Harrowbeer Airfield

Last weekend my girlfriend Emma and I took a trip to an open day at Yelverton. Between 1941 and 1945, there was an airdrome at Yelverton called RAF Harrowbeer. On the site of the old airbase there was a 1940’s weekend. We popped along to have a look around.

A Spitfire in the dispersal bay.

The site is now mostly overgrown, but you can still make out the dozen aircraft bays, each of which held two planes. These are shaped like the number 3, each bay surrounded by distinctive blast walls in case of accidental explosion or attack. Originally, there were three long, criss-crossing runways forming a giant triangle in the landscape. So big was the airfield that part of the village of Yelverton had to be demolished to make room for one of the runways.

A picture showing the seaplanes at Harrowbeer.

The history of the base is very interesting. The runways were built in 1941 using rubble from the remains of Plymouth after the Blitz of 1940 devastated the city centre. The base was called Harrowbeer as RAF Yelverton sounded too similar to RAF Yeovilton in Somerset. Initially fighters were stationed at the base, to protect the dockyard from air raids and to patrol the channel, attacking E-Boats. At its height, over 1000 personnel were stationed at Harrowbeer including Czech and Polish squadrons for a time.

A Tilly utility vehicle.

In 1942, part of the base was adapted for air sea rescue. While the Dover straights were adequately covered, the rest of the English Channel lacked decent air sea rescue cover. So, seaplanes and a bomber capable of dropping an 18 foot wooden life raft were stationed at the airfield. Aircraft from this base took part in the St Nazaire raid. Typhoon fighter bombers were stationed here too in 1943 as part of the build up to D Day. President Harry S. Truman also landed here in 1945 on his way returning from the Potsdam conference in august 1945.

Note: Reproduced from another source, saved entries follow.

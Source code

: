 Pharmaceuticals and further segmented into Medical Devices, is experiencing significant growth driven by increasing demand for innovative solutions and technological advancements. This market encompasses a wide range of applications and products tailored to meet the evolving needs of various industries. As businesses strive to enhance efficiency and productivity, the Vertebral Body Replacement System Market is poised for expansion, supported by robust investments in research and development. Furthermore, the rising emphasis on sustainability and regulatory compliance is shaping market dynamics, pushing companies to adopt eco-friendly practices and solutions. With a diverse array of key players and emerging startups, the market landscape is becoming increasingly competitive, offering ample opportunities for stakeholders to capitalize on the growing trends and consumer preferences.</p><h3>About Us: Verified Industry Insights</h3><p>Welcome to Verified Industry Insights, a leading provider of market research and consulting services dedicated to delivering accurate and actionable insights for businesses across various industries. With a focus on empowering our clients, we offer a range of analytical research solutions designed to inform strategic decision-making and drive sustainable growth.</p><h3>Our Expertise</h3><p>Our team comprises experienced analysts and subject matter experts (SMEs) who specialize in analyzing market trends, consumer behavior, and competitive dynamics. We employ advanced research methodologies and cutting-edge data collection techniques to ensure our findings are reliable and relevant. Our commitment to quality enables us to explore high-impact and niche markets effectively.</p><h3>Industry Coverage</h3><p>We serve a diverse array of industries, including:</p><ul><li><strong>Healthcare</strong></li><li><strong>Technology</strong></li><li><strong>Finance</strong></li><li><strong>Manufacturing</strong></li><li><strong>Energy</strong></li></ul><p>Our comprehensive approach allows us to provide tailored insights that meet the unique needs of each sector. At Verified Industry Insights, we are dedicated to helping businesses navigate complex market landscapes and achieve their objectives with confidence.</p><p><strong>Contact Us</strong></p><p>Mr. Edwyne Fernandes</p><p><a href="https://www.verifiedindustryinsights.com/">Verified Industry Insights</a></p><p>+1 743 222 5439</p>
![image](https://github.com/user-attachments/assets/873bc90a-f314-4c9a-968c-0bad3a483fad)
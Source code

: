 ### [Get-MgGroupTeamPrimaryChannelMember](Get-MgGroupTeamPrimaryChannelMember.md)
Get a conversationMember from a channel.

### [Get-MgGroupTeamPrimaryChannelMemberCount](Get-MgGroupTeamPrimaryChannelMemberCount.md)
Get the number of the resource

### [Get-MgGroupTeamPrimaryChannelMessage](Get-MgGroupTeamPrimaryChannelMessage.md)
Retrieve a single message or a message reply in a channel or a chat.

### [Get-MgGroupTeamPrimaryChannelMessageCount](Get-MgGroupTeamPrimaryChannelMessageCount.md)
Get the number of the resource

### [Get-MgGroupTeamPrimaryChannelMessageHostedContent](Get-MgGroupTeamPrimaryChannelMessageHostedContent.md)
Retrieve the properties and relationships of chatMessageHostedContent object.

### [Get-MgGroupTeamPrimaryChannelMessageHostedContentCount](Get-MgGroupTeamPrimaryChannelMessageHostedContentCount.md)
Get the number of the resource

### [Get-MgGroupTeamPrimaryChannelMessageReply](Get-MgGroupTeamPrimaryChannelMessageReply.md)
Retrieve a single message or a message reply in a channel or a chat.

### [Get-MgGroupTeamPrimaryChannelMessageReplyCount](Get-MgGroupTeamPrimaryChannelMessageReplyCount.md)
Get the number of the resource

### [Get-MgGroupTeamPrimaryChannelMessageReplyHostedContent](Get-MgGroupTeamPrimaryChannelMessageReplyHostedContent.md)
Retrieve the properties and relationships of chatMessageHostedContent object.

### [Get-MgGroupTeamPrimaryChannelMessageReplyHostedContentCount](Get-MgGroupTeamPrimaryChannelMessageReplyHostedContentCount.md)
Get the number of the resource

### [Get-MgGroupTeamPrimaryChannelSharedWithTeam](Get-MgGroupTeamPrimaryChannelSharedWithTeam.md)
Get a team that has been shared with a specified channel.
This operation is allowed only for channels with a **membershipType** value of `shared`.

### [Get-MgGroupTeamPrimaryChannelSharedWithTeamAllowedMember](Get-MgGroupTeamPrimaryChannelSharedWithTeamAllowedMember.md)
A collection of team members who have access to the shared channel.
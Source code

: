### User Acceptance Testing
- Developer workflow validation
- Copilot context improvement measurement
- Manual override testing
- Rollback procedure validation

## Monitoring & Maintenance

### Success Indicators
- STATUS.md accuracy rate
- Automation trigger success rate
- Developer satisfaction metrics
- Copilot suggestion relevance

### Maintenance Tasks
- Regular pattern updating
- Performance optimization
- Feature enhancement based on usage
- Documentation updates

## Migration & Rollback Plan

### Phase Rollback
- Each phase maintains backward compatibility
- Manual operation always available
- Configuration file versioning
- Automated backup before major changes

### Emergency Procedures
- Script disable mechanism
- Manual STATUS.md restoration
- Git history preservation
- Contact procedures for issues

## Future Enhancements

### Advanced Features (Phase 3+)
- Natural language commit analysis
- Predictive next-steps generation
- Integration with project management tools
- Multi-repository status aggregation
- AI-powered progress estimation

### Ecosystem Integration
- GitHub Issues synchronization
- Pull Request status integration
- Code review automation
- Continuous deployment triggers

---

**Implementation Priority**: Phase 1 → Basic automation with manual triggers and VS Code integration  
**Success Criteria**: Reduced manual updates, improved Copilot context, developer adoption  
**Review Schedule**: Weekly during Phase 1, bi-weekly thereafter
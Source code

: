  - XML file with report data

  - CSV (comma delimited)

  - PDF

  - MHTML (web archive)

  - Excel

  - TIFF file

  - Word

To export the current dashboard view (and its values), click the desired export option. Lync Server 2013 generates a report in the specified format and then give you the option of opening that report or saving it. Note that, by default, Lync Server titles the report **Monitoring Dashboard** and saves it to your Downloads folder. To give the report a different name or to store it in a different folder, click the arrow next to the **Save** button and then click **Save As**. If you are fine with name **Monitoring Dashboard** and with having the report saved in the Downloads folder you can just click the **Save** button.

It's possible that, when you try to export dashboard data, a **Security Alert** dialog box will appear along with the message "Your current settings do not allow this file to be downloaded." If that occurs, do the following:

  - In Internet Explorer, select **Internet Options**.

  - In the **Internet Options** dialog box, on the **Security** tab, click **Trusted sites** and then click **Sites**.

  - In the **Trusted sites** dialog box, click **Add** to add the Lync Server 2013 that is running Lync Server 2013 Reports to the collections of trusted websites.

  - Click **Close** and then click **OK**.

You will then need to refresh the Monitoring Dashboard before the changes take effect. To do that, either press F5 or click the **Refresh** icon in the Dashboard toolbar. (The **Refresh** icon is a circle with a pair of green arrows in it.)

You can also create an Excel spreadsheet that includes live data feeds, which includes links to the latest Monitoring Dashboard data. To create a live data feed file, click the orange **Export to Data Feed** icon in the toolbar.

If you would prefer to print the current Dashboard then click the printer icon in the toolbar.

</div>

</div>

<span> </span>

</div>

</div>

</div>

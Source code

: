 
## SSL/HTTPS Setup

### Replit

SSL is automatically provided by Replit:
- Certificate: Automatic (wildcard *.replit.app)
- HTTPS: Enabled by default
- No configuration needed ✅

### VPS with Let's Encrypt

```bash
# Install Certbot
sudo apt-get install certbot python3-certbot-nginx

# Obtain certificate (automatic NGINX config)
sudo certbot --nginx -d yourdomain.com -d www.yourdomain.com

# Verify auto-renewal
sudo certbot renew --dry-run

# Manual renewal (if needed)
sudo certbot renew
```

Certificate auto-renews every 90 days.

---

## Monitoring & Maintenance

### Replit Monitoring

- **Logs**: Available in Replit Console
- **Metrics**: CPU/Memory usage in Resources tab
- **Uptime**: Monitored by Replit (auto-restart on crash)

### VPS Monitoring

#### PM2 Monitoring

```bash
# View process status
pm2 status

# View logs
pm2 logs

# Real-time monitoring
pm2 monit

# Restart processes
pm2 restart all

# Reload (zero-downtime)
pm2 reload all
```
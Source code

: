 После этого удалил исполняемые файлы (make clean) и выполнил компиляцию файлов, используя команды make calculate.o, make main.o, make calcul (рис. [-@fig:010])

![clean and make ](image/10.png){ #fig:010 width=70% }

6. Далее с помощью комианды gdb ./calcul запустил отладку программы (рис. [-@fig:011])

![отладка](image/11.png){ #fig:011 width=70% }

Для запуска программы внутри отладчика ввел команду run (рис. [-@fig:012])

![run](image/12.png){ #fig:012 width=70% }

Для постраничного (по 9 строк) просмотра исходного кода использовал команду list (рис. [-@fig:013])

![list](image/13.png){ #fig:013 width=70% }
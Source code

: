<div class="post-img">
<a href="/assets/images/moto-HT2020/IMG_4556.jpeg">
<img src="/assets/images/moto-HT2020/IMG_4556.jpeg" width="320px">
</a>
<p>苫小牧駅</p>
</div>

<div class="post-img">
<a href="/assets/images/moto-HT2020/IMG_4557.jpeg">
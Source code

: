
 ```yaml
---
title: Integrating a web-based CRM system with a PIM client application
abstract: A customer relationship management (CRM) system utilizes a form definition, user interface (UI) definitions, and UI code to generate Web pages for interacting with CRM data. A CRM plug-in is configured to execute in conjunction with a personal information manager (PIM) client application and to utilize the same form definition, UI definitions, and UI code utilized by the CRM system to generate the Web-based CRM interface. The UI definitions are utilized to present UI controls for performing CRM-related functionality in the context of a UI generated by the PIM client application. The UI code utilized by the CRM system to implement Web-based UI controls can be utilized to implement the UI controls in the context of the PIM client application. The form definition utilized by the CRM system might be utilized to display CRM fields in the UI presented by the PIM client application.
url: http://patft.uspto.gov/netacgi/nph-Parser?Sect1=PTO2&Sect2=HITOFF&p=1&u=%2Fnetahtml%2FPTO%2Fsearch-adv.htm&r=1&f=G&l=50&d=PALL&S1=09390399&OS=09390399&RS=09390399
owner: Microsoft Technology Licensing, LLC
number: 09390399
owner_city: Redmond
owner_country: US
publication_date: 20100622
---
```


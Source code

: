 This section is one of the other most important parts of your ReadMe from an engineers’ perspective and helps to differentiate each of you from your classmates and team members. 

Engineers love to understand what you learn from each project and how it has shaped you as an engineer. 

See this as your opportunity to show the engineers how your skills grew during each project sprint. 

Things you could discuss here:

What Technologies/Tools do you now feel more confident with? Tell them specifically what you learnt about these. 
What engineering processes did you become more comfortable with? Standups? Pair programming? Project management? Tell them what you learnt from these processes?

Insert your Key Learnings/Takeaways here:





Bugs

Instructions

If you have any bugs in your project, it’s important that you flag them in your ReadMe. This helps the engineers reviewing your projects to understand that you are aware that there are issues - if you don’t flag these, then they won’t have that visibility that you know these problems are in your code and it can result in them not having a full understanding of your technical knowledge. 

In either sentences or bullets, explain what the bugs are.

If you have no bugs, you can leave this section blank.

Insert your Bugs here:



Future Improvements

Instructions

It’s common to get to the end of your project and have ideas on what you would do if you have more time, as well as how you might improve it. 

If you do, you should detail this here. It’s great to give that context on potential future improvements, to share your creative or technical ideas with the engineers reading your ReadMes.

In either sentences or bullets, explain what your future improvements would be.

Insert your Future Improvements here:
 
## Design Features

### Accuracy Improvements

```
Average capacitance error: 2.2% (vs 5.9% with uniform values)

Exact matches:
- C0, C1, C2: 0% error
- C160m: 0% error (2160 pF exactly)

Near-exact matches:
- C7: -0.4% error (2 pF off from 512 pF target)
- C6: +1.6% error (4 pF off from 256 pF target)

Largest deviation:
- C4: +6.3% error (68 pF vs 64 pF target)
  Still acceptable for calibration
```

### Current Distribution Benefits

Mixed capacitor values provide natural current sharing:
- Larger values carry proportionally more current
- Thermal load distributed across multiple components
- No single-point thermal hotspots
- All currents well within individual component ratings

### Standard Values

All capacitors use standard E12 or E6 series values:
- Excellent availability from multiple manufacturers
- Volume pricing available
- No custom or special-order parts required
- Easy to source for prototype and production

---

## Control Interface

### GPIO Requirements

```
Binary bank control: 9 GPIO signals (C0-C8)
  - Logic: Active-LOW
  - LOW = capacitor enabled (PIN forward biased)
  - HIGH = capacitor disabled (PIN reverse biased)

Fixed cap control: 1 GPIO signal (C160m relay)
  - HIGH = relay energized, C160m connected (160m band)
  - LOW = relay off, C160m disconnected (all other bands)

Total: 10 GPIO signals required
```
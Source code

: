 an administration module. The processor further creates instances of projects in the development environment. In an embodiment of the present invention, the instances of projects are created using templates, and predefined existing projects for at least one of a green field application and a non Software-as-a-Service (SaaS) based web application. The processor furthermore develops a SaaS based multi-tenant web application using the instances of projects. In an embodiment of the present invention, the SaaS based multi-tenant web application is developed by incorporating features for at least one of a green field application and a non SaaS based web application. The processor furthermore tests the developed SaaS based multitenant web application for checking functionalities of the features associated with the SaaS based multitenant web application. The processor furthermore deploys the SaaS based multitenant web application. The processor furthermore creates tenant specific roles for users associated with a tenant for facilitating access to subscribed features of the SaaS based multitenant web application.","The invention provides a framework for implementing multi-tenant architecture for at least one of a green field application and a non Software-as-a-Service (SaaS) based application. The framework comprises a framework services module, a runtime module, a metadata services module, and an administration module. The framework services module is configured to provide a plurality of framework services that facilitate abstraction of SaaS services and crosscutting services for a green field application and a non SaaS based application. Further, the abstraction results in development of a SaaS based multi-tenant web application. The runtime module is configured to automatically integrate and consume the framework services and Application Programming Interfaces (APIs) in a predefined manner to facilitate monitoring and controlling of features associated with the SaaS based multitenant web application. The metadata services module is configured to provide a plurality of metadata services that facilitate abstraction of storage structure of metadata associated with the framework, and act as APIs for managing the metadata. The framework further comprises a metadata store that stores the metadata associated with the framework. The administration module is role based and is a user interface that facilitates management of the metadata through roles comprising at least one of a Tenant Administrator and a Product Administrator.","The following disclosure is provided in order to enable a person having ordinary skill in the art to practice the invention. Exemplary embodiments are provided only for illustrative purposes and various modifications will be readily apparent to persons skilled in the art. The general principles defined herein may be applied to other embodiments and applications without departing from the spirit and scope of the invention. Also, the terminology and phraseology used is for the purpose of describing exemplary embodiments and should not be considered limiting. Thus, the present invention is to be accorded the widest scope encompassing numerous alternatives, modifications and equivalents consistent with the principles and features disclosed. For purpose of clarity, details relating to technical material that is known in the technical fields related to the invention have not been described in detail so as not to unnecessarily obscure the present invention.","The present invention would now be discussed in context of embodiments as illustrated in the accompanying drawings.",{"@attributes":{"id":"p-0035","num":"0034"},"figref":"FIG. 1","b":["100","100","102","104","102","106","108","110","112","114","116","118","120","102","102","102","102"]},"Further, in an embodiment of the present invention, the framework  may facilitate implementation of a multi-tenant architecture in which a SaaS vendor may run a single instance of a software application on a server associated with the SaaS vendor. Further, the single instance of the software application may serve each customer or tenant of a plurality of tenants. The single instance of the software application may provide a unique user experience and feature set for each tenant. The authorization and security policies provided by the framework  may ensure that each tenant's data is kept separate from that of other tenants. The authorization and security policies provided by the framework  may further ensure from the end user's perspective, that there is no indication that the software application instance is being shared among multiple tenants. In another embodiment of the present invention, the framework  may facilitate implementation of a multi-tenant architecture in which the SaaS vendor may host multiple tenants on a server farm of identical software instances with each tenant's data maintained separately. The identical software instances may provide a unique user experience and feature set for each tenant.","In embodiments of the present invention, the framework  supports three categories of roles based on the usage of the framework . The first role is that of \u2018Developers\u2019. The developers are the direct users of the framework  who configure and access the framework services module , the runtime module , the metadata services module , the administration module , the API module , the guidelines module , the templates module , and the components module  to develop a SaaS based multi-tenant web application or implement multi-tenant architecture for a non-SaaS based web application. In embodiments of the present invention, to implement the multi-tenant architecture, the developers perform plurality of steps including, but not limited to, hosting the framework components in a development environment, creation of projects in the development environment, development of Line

A crashed Typhoon at RAF Harrowbeer.

I find events such as this very inspirational. They teach you about local history and can inspire gaming based on events. Imagine a ‘Sea Lion’ style German raid against the airbase’s defences (there were some 200 soldiers on site) or the aftermath of an air battle where rescue planes with fighter escorts are dispatched to save valuable aircrew - this could make a minigame in it’s own right. If there’s a local history event near you - don’t miss out.